Al-Taraji Women's Football Club or simply Al-Taraji Ladies (سيدات الترجي) is a professional women's football section of Al-Taraji Club based in Qatif. The club plays in Saudi Arabia's top-tier league, Premier League.

==History==
===Oasis W.F.C===
Formed in 2019 as the Oasis Women's Football Team (فريق الواحة النسائي), the team was the first team to be formed in Qatif region. officially registered in January 2021, it consisted of over 30 amateur players to participate in the upcoming National Saudi Championship in October, showcasing the talent from the Al-Ahsa Oasis region in women's football.

===Al-Taraji===
In September 2022, following its acquisition by Al-Taraji, the club took part in the first-ever Saudi Women's First Division League. Placed in Group 5, the team from the Eastern Province finished 3rd out of 4, accumulating 10 points through 3 wins, 1 draw, and 2 losses. Unfortunately, this performance fell short of earning them a spot in the playoffs.

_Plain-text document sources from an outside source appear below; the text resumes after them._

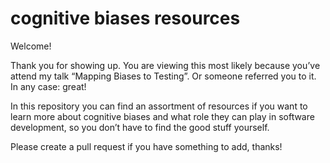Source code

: # cognitive biases resources
Welcome!

Thank you for showing up. You are viewing this most likely because you’ve attend my talk “Mapping Biases to Testing”. Or someone referred you to it. In any case: great!

In this repository you can find an assortment of resources if you want to learn more about cognitive biases and what role they can play in software development, so you don’t have to find the good stuff yourself.

Please create a pull request if you have something to add, thanks!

During the 2023–24 season, the team bolstered its roster by acquiring international players and brought in Bahraini coach Isa Al-Ainawy and Bahraini Team Manager Shereen Qaheri. Finishing at the top of their group with a flawless record of 8 wins out of 8 and scoring 99 goals, the team earned qualification for the playoff stage.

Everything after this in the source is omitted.